AUSSI FUYANT QUE LOUP

AUSSI FUYANT QUE LOUP
Brèves fantaisies spéculatives en lisant "Le réel et son double", de Clément Rosset, folio essais n°220, pp.55-64.

1.
"d'un autre monde qui le double" : course des mondes, ils se doublent, se dépassent, se font des queues de poisson, des illusions, des eaux de boudin, des farces-cafetière et attrape-couillon, manteaux élancés dans l'espace.

2.
"cette impression d'avoir été doublé" : c'est le temps qui nous farce ; on a beau prévoir, ça se passe fatalement autrement. Après, il y a toujours un oracle pour dire qu'il l'avait bien dit. Le plus curieux, c'est quand on pense que ça se passe comme prévu et qu'en fait, c'est pas ça, pas ça du tout, c'est juste l'illusion de la prédiction réalisée, du déjà-vu spéculatif.

3.
"la théorie de la réminiscence" : je sais pas à quoi ça fait allusion (d'ailleurs je m'en moque), mais il me semble que nous sommes si bien tissés de réminiscences que nous agissons en fonction de ces réminiscences, que c'est le passé qui nous actionne, nous, les bouffons du présent.

4.
"de ne pouvoir jamais reconstituer ailleurs, en un autre temps, ce même objet sensible" : unicité de l'événement. Le pari du capitalisme, c'est l'éternel retour du meilleur via la production en série. Le problème est que cette production en série induit une uniformité de la consommation, et donc des comportements. Les héros sont morts sur la chaîne d'assemblage et il n'y a plus que des destins communs.

5.
"caractère décevant du réel" : c'est qu'c'est jamais aussi bien qu'on croit, et que, quand bien même, il faut alors que la conscience dévalorise, déprécie, décôte le réel sous peine de se laisser prendre au filet de la fascination et de tomber amoureux du réel, ce qui revient à se fondre dans ce réel, à se dissoudre dans le tangible comme la chair se dissout dans la terre.

6.
"ne découvre pas mais re-découvre" : la conscience redécouvre sans cesse le réel qu'il l'a produit et qui, en tant que conscience, invente ce monde où elle se meut.

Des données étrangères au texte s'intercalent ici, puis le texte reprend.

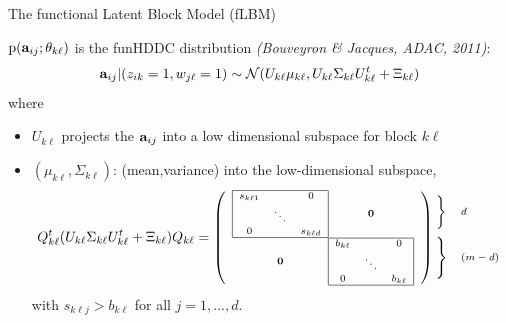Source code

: \documentclass[10pt]{beamer}
\newcommand{\pdf}{\mbox{p}}
\newcommand{\ba}{\bold{a}}
\begin{document}
\begin{frame}{The functional Latent Block Model (fLBM)}
\begin{small}$\pdf(\ba_{ij};\theta_{k\ell})$ is the funHDDC distribution \textit{(Bouveyron \& Jacques, ADAC, 2011)}:
$$\ba_{ij}|(z_{ik}=1,w_{j\ell}=1)\sim\mathcal{N}(U_{k\ell}\mu_{k\ell},U_{k\ell}\Sigma_{k\ell}U_{k\ell}^t+\Xi_{k\ell})$$
where
\begin{itemize}
\item $U_{k\ell}$ projects the $\ba_{ij}$ into a low dimensional subspace for block $k\ell$
\item $(\mu_{k\ell},\Sigma_{k\ell})$: (mean,variance) into the low-dimensional subspace,
\begin{eqnarray*}
\scriptsize{Q_{k\ell}^t (U_{k\ell}\Sigma_{k\ell}U_{k\ell}^t+\Xi_{k\ell}) Q_{k\ell}=\left(\begin{array}{c@{}c}
\begin{array}{|ccc|}
\hline s_{k\ell1} &  & 0\\
 & \ddots & \\
0 &  & s_{k\ell d}\\\hline \end{array} & \mathbf{0}\\
\mathbf{0} & \begin{array}{|ccc|}
\hline b_{k\ell} &  &  0\\
 &  \ddots & \\
0 &   & b_{k\ell}\\\hline \end{array}\end{array}\right)\hspace{-.6cm}\begin{array}{ll}
\left.\begin{array}{l}
\,\\
\,\\
\,\end{array}\right\}  & d\vspace{1.5ex}\\
\left.\begin{array}{l}
\,\\
\,\\
\,\\
\,\end{array}\right\}  & (m-d)\end{array}\label{eqdelta}}
\end{eqnarray*}
with $s_{k\ell j}>b_{k\ell}$ for all $j=1,...,d$. 
\end{itemize}
\end{small}
\end{frame}
\end{document}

L'être-là est une création consciencieuse. Que soudain l'on ne le reconnaisse plus, qu'on ne le redécouvre plus, et c'est alors que notre esprit prend nuit, s'affole, se supprime.

7.
"se fonde sur un refus" : la conscience, avec raison, refuse de trouver admirable ce réel qui tente de la retenir. La mariée est toujours trop belle, ou trop vieille, ou trop jeune, ou on la connaît trop bien. La critique est un exercice salutaire. Sa variante cynique a pour but de substituer au spectacle consensuel le spectacle scandaleux. La vertu du cynique, c'est de détourner la conscience du péril de la fascination pour l'illusion de l'admirable. Le cynique s'attend à être critiqué à son tour, mais s'il l'est, c'est qu'il a réussi son coup ; il a fait diversion, il a empêché le réel de posséder les esprits. Il a fait oeuvre d'exorcisme. Du coup, le diable se venge et le cynique prend ses jambes à son cou.

8.
"le réel ne commence qu'au deuxième coup" : au moment où la conscience redécouvre le péril et a appris à s'en défier, et donc à le maîtriser. Perte du pucelage.

9.
"selon donc une structure itérative" : le donc structure cette itération. La logique est l'art par lequel nous donnons de la cohérence à cette succession de périls dans lesquels nous pourrions retomber si facilement si, justement, nous n'usions pas de la logique, de la raison, du bon sens, de la ruse, pour nous en écarter, ou, à tout le moins, pour en atténuer la dangerosité. Chat échaudé craint l'eau froide. Ou feint de la craindre.

10.
"L'illusion est parfois si complète" : de fait, elle l'est toujours. Mais toutes n'agissent pas de la même façon et chaque conscience choisit elle-même son poison. Je ne suis pas fasciné par l'ailleurs géographique ; il y a donc fort peu de chances que je meure dans un accident d'avion (à moins que l'ironie de l'illusion en fasse dégringoler un sur ma tête). Par contre, je suis si facilement tenté par l'écriture qu'elle me prend toujours trop de temps, captive mon attention et me fait aussi ours que misanthrope, aussi fuyant que loup.